─── Data supplied ───
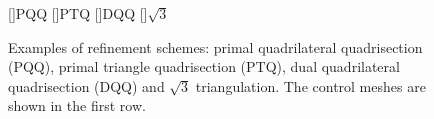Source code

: \documentclass[twocolumn]{article}
\begin{document}
\begin{figure}[tb]
  \centering
  []{\scriptsize PQQ} 
  []{\scriptsize PTQ}
  []{\scriptsize DQQ} 
  []{\scriptsize $\sqrt{3}$} 
  \caption{Examples of refinement schemes: 
    primal quadrilateral quadrisection (PQQ),
    primal triangle quadrisection (PTQ),
    dual quadrilateral quadrisection (DQQ) and
    $\sqrt{3}$ triangulation. The control meshes are shown
    in the first row.}
  \label{fig:RefSchemes}
\end{figure}


 




\end{document}
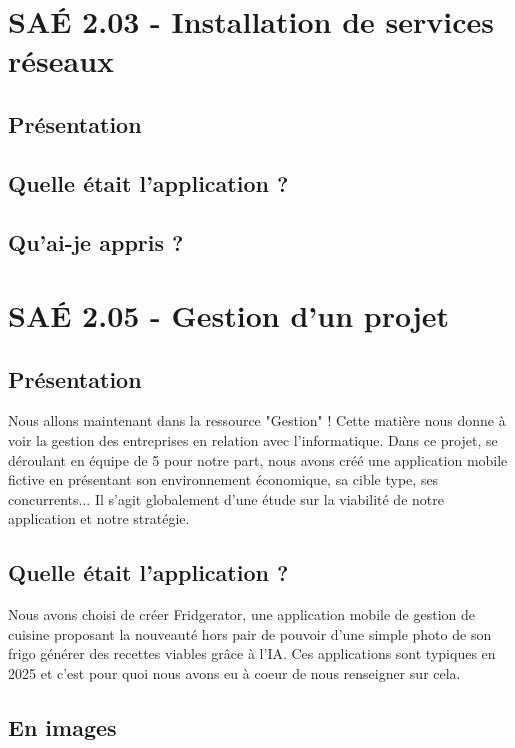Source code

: \documentclass{mytex}
\begin{document}
\section{SAÉ 2.03 - Installation de services réseaux}

\subsection{Présentation}

\subsection{Quelle était l'application ?}

\subsection{Qu'ai-je appris ?}

\section{SAÉ 2.05 - Gestion d'un projet}

\subsection{Présentation}

Nous allons maintenant dans la ressource "Gestion" ! Cette matière nous donne à voir la gestion des entreprises en relation avec l'informatique. Dans ce projet, se déroulant en équipe de 5 pour notre part, nous avons créé une application mobile fictive en présentant son environnement économique, sa cible type, ses concurrents... Il s'agit globalement d'une étude sur la viabilité de notre application et notre stratégie.

\subsection{Quelle était l'application ?}

Nous avons choisi de créer Fridgerator, une application mobile de gestion de cuisine proposant la nouveauté hors pair de pouvoir d'une simple photo de son frigo générer des recettes viables grâce à l'IA. Ces applications sont typiques en 2025 et c'est pour quoi nous avons eu à coeur de nous renseigner sur cela.

\subsection{En images}
\end{document}
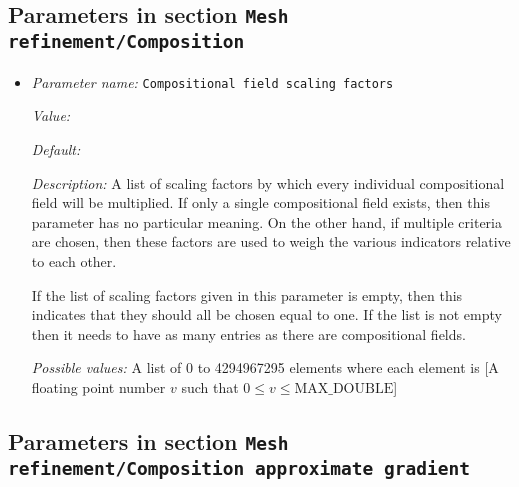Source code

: \subsection{Parameters in section \tt Mesh refinement/Composition}
\label{parameters:Mesh_20refinement/Composition}

\begin{itemize}
\item {\it Parameter name:} {\tt Compositional field scaling factors}
\label{parameters:Mesh refinement/Composition/Compositional field scaling factors}


{\it Value:} 


{\it Default:} 


{\it Description:} A list of scaling factors by which every individual compositional field will be multiplied. If only a single compositional field exists, then this parameter has no particular meaning. On the other hand, if multiple criteria are chosen, then these factors are used to weigh the various indicators relative to each other. 

If the list of scaling factors given in this parameter is empty, then this indicates that they should all be chosen equal to one. If the list is not empty then it needs to have as many entries as there are compositional fields.


{\it Possible values:} A list of 0 to 4294967295 elements where each element is [A floating point number $v$ such that $0 \leq v \leq \text{MAX\_DOUBLE}$]
\end{itemize}

\subsection{Parameters in section \tt Mesh refinement/Composition approximate gradient}
\label{parameters:Mesh_20refinement/Composition_20approximate_20gradient}

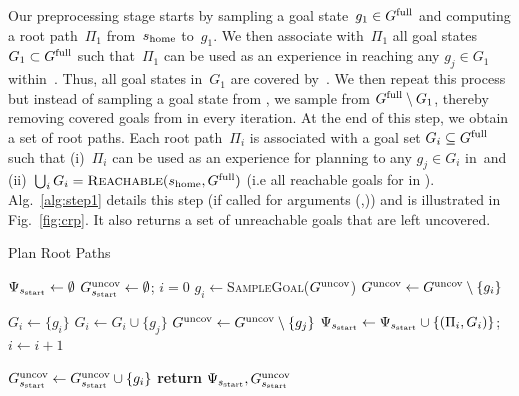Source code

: \documentclass[conference]{IEEEtran}
\begin{document}
Our preprocessing stage starts by sampling a goal state~$g_1 \in G^{\textrm{full}}$ and computing a root path~$\Pi_1$ from~$s_{\textrm{home}}$ to~$g_1$. We then associate with~$\Pi_1$ all goal states~$G_1 \subset G^{\textrm{full}}$ such that~$\Pi_1$ can be used as an experience in reaching any $g_j \in G_1$ within~\Tbound.
Thus, all goal states in~$G_1$ are covered by~\Shome.
%
We then repeat this process but instead of sampling  a goal state from \Gfull, we sample from $G^{\textrm{full}} \setminus G_1$, thereby removing covered goals from \Gfull in every iteration.
At the end of this step, we obtain a set of root paths. 
Each root path~$\Pi_i$ is associated with a goal set $G_i \subseteq G^{\textrm{full}}$ such that 
(i)~$\Pi_i$ can be used as an experience for planning to any $g_j \in G_i$ in~\Tbound and 
(ii)~$\bigcup_i G_i = \textsc{Reachable}(s_{\textrm{home}}, G^{\textrm{full}})$ (i.e all reachable goals for \Shome in \Gfull).
%
Alg.~\ref{alg:step1} details this step (if called for arguments (\Shome,\Gfull)) and is illustrated in Fig.~\ref{fig:crp}. It also returns a set of unreachable goals that are left uncovered.




\begin{algorithm}[t]
\caption{Plan Root Paths}
\label{alg:step1}
    \AlgFontSize
\begin{algorithmic}[1]
\State $\Psi_{s_{\textrm{start}}} \leftarrow \emptyset$   
\State $G^{\textrm{uncov}}_{s_{\textrm{start}}} \leftarrow \emptyset$; \hspace{3mm}
       $i = 0$
\While{$\Guncov \neq \emptyset$}
    \State $g_i \leftarrow$\textsc{SampleGoal}($G^{\textrm{uncov}}$)
    \State $G^{\textrm{uncov}} \leftarrow G^{\textrm{uncov}} \setminus \{g_i\}$
    
     
        \State $G_i \leftarrow \{ g_i \}$	
                \State $G_i \leftarrow G_i \cup \{g_j\}$
                \State $G^{\textrm{uncov}} \leftarrow G^{\textrm{uncov}} \setminus \{g_j\}$
            \EndIf
        \EndFor
        \State $\Psi_{s_{\textrm{start}}} \leftarrow \Psi_{s_{\textrm{start}}} \cup \{ (\Pi_i, G_i)\}$; \hspace{3mm}
        $i \leftarrow i + 1$
        
    \Else
        \State $G^{\textrm{uncov}}_{s_{\textrm{start}}} \leftarrow G^{\textrm{uncov}}_{s_{\textrm{start}}} \cup \{g_i\}$ 
    \EndIf
\EndWhile
\State \textbf{return} $\Psi_{s_{\textrm{start}}}, G^{\textrm{uncov}}_{s_{\textrm{start}}}$
\EndProcedure
\end{algorithmic}
\end{algorithm}
\end{document}
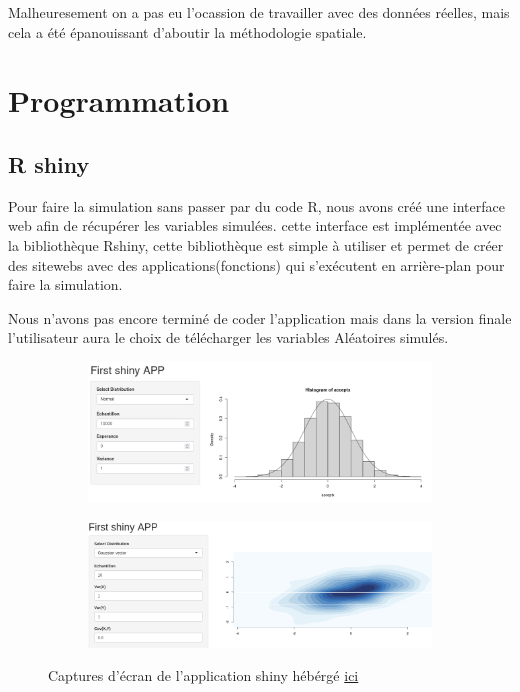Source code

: \documentclass[10pt]{article} %
\begin{document}
Malheuresement on a pas eu l'ocassion de travailler avec des données réelles, mais cela a été épanouissant d'aboutir la méthodologie spatiale.


\section{Programmation}
\subsection{R shiny}

Pour faire la simulation sans passer par du code R, nous avons créé une interface web afin de récupérer les variables simulées.
cette interface est implémentée avec la bibliothèque Rshiny, cette bibliothèque est simple à utiliser et permet de créer des sitewebs
avec des applications(fonctions) qui s'exécutent en arrière-plan pour faire la simulation.

Nous n'avons pas encore terminé de coder l'application mais dans la version finale l'utilisateur aura le choix de télécharger les variables
Aléatoires simulés.

\begin{figure}[h!]
    \centering
    \begin{subfigure}[b]{0.48\textwidth}
        \centering
        \includegraphics[width=\textwidth]{media/apppic1.png}
        \label{gauss plasma}
    \end{subfigure}
    \hfill
    \begin{subfigure}[b]{0.48\textwidth}
        \centering
        \includegraphics[width=\textwidth]{media/rshiny_gauss.png}
        \label{fig:three sin x}
    \end{subfigure}
    \caption{Captures d'écran de l'application shiny hébérgé \href{https://sousmarin.shinyapps.io/shinysousmarin/}{ici}}
\end{figure}
\end{document}
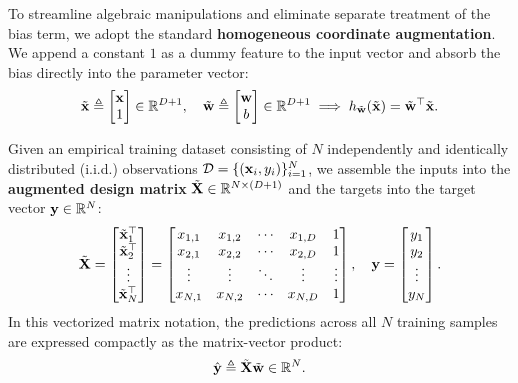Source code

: To streamline algebraic manipulations and eliminate separate treatment of the bias term, we adopt the standard \textbf{homogeneous coordinate augmentation}. We append a constant $1$ as a dummy feature to the input vector and absorb the bias directly into the parameter vector:
\begin{equation}
\tilde{\vx} \triangleq \begin{bmatrix} \vx \\ 1 \end{bmatrix} \in \R^{D+1}, \quad
\tilde{\vw} \triangleq \begin{bmatrix} \vw \\ b \end{bmatrix} \in \R^{D+1}
\implies h_{\tilde{\vw}}(\tilde{\vx}) = \tilde{\vw}^\top \tilde{\vx}.
\label{eq:homogeneous_coords}
\end{equation}

Given an empirical training dataset consisting of $N$ independently and identically distributed (i.i.d.) observations $\mathcal{D} = \{(\vx_i, y_i)\}_{i=1}^N$, we assemble the inputs into the \textbf{augmented design matrix} $\tilde{\mX} \in \R^{N \times (D+1)}$ and the targets into the target vector $\vy \in \R^N$:
\begin{equation}
\tilde{\mX} = \begin{bmatrix} \tilde{\vx}_1^\top \\ \tilde{\vx}_2^\top \\ \vdots \\ \tilde{\vx}_N^\top \end{bmatrix} = \begin{bmatrix} x_{1,1} & x_{1,2} & \cdots & x_{1,D} & 1 \\ x_{2,1} & x_{2,2} & \cdots & x_{2,D} & 1 \\ \vdots & \vdots & \ddots & \vdots & \vdots \\ x_{N,1} & x_{N,2} & \cdots & x_{N,D} & 1 \end{bmatrix}, \quad
\vy = \begin{bmatrix} y_1 \\ y_2 \\ \vdots \\ y_N \end{bmatrix}.
\label{eq:design_matrix_def}
\end{equation}
In this vectorized matrix notation, the predictions across all $N$ training samples are expressed compactly as the matrix-vector product:
\begin{equation}
\hat{\vy} \triangleq \tilde{\mX}\tilde{\vw} \in \R^N.
\label{eq:vectorized_predictions}
\end{equation}

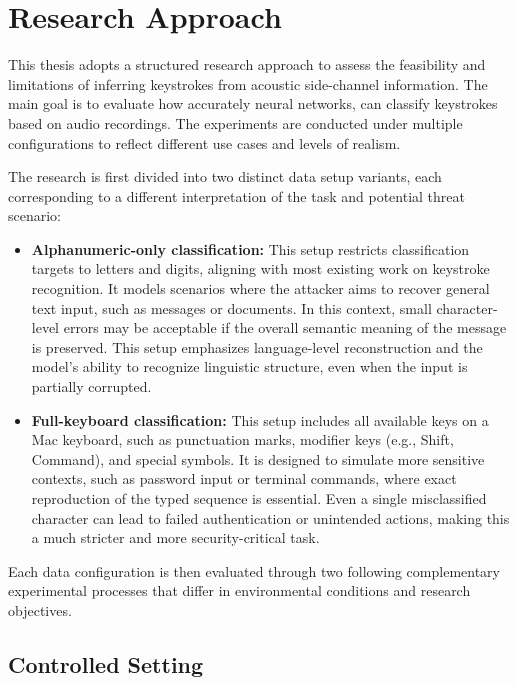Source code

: \documentclass[a4paper,11pt,twoside]{report}
\theoremstyle{definition}
\begin{document}
\section{Research Approach}

This thesis adopts a structured research approach to assess the feasibility and limitations of inferring keystrokes from acoustic side-channel information. The main goal is to evaluate how accurately neural networks, can classify keystrokes based on audio recordings. The experiments are conducted under multiple configurations to reflect different use cases and levels of realism.

\vspace{0.3cm}

The research is first divided into two distinct data setup variants, each corresponding to a different interpretation of the task and potential threat scenario:

\begin{itemize}
    \item \textbf{Alphanumeric-only classification:} This setup restricts classification targets to letters and digits, aligning with most existing work on keystroke recognition. It models scenarios where the attacker aims to recover general text input, such as messages or documents. In this context, small character-level errors may be acceptable if the overall semantic meaning of the message is preserved. This setup emphasizes language-level reconstruction and the model’s ability to recognize linguistic structure, even when the input is partially corrupted.

    \item \textbf{Full-keyboard classification:} This setup includes all available keys on a Mac keyboard, such as punctuation marks, modifier keys (e.g., Shift, Command), and special symbols. It is designed to simulate more sensitive contexts, such as password input or terminal commands, where exact reproduction of the typed sequence is essential. Even a single misclassified character can lead to failed authentication or unintended actions, making this a much stricter and more security-critical task.
\end{itemize}

\vspace{0.3cm}

Each data configuration is then evaluated through two following complementary experimental processes that differ in environmental conditions and research objectives.


\subsection{Controlled Setting}
\end{document}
───
Write out, word for word, the lines from the first line of the entries through the one containing "primal quadrilateral quadrisection", both included. Leave out the pictures.

Source code

: \documentclass[twocolumn]{article}
\begin{document}
\begin{figure}[tb]
  \centering
  []{\scriptsize PQQ} 
  []{\scriptsize PTQ}
  []{\scriptsize DQQ} 
  []{\scriptsize $\sqrt{3}$} 
  \caption{Examples of refinement schemes: 
    primal quadrilateral quadrisection (PQQ),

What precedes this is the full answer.